I was fortunate in school to be able to explore most of the mediums. I went to an inner city high school with the art studio rooms taking up nearly the entire basement floor of the school. We had huge kilns for clay, small kilns for jewelry, model spaces and easels for drawing , stained glass equipment, rug making and hooking module, free form sculpture, jewelry tools and equipment as well as watercolor and oil painting. I had an instructor who was passionate about our learning about each area of art so we could decide what we were passionate about. I didn’t get as good an education at the college level so here is my hats off to Ms. Bleaks and the old Stephen Decatur High School.
I can say I loved it all but I learned early I did not like getting my hands dirty. That left out all sculpture and clay, as well as most jewelry making since I couldn’t stand the rosin and polishing gunk on my hands. I loved the rug making and all the drawing and painting classes.
I am drawn to serendipitous results of paint and being able to manipulate it to form the composition in my head. I like the immediacy of it. Then an unknown event happened and I started working in fiber. I think it was the challenge to see if I could do it by myself. I am self taught in traditional quilting and won some prestigious awards. But I hate following patterns or someone else’s ideas. I rarely made a trad quilt without my own personal twist. When I saw my first copy of Quilting Arts Magazine. I knew in an instant that this was where my heart would lie.
I spent a couple of years recently exploring weaving again. I wanted to create in another form of fiber. It wasn’t ever an attempt to stop working in art quilts but an adjunct. It was way too physically demanding and I sold the largest loom. I still have small looms and my precious stash of luscious yarns gets used for crochet ..again, I can’t follow patterns. I love that I can dye the yarns along with my fabric and the results are just as serendipitous.

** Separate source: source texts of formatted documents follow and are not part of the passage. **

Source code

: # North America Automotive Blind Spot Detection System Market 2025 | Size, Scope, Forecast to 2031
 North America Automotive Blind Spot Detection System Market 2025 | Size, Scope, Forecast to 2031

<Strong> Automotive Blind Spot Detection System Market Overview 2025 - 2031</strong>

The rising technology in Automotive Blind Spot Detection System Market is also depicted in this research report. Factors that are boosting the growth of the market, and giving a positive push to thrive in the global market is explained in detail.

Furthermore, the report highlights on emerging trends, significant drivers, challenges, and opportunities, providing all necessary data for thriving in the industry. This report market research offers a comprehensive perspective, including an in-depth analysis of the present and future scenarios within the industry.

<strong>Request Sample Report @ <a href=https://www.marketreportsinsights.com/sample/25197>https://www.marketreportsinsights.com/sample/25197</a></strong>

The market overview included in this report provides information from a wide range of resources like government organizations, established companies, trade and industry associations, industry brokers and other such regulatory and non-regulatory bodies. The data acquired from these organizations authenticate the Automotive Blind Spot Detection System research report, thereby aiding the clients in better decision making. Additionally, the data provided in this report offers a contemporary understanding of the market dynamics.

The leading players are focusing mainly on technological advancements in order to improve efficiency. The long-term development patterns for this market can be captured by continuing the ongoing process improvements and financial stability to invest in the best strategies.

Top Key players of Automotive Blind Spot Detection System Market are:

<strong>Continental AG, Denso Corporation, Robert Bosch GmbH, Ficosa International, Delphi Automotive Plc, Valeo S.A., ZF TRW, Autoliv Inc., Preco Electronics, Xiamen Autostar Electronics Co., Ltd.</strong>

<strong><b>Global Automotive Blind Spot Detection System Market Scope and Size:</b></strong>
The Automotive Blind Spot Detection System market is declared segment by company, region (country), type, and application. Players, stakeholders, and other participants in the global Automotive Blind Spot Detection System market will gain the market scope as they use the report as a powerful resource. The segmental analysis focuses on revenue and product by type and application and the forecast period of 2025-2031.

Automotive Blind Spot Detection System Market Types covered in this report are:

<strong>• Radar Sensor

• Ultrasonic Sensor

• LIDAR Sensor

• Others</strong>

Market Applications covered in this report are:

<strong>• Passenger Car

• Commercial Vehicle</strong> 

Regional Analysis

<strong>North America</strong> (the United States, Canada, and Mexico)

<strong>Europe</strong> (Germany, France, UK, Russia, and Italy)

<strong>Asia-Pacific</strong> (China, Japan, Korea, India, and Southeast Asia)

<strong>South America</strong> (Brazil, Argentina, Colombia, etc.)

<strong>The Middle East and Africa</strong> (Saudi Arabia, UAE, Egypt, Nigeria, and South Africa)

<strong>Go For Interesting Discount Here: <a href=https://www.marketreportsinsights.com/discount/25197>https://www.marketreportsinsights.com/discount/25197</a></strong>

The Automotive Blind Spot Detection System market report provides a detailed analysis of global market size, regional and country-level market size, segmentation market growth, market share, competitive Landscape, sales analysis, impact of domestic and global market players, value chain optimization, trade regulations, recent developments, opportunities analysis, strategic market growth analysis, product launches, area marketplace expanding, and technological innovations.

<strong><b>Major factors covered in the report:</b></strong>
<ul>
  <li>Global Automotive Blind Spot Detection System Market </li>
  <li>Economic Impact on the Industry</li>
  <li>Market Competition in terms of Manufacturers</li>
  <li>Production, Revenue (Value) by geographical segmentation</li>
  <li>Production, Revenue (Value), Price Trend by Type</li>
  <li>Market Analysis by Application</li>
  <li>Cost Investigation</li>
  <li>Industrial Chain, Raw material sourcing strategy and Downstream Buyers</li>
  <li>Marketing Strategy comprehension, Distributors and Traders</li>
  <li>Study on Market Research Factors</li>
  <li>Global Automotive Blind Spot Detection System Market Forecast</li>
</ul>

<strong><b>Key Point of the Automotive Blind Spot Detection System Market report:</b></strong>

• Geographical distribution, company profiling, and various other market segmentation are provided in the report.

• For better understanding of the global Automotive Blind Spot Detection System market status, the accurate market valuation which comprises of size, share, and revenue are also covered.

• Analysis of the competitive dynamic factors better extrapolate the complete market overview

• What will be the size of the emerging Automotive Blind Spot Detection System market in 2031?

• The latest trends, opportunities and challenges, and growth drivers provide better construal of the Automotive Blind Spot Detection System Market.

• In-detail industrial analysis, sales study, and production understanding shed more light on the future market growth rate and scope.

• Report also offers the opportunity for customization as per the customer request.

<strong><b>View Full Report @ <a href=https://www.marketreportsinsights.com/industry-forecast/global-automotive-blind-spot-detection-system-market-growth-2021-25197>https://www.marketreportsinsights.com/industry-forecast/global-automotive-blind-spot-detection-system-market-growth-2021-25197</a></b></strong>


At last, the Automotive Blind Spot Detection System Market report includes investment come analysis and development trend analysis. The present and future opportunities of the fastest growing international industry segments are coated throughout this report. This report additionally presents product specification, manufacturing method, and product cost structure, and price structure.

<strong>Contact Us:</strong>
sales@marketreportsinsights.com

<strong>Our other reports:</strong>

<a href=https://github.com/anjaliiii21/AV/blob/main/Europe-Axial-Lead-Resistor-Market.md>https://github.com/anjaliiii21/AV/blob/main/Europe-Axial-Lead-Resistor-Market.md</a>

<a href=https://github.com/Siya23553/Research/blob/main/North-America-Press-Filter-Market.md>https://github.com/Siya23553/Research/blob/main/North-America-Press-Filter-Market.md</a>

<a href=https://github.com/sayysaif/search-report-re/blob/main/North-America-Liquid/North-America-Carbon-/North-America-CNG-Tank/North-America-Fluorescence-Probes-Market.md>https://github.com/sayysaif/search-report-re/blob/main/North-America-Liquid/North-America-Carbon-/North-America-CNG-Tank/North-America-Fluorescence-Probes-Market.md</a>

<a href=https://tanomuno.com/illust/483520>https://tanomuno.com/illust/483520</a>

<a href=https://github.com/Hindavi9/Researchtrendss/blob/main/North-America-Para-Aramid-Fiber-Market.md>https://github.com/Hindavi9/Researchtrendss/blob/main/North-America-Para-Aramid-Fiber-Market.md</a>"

It has been a journey that I can happily say is still active. As the years have passed by, my fiber art has morphed. There is a definite progression from what it was to what it is now. My fiber is starting to take on more painterly aspects and I can see ME in both paint and fiber. I choose which medium works for what I want to do or I combine the two of them. Below are 2 of my floral pieces [although I am doing more abstract work now] that I think show you the connection. The quilt on the left is an unfinished shot, though it is finished now . I use quilting and thread to blur the edges of applique to look more like paint strokes. The painting on the right is a large acrylic piece. Can you tell I like hot colors?